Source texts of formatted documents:

════════════════

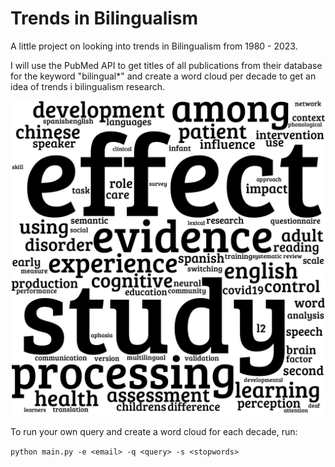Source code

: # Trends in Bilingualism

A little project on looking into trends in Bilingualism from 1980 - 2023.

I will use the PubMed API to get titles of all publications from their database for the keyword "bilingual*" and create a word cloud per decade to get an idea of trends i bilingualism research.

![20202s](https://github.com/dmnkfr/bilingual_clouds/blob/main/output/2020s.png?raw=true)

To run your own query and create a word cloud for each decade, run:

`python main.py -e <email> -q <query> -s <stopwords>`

════════════════

| Your task |
Whenever images occur above, omit them and retype each line exactly as it stands.

| Problem solution |
Source code

: # Trends in Bilingualism

A little project on looking into trends in Bilingualism from 1980 - 2023.

I will use the PubMed API to get titles of all publications from their database for the keyword "bilingual*" and create a word cloud per decade to get an idea of trends i bilingualism research.

![20202s](https://github.com/dmnkfr/bilingual_clouds/blob/main/output/2020s.png?raw=true)

To run your own query and create a word cloud for each decade, run:

`python main.py -e <email> -q <query> -s <stopwords>`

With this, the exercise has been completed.